==== LISTED RECORDS ====

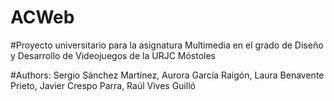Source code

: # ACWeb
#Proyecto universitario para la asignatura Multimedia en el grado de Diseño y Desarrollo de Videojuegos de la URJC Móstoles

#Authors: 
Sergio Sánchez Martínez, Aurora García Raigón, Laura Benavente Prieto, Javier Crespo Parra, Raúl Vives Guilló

====
==== LISTED RECORDS ====

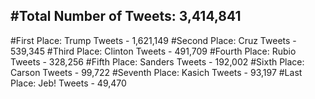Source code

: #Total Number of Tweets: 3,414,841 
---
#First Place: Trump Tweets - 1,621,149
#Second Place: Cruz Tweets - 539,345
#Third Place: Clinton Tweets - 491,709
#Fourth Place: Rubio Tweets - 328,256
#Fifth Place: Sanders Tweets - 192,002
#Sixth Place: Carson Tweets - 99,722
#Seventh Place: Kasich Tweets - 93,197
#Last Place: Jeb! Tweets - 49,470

====

## PROBLEM
With the first line being the one containing "#Third Place: Clinton Tweets - 491,709" and the last line the one containing "#Last Place: Jeb! Tweets - 49,470", transcribe exactly the lines above that fall in that range.

## SOLUTION FOR THIS TASK
#Third Place: Clinton Tweets - 491,709
#Fourth Place: Rubio Tweets - 328,256
#Fifth Place: Sanders Tweets - 192,002
#Sixth Place: Carson Tweets - 99,722
#Seventh Place: Kasich Tweets - 93,197
#Last Place: Jeb! Tweets - 49,470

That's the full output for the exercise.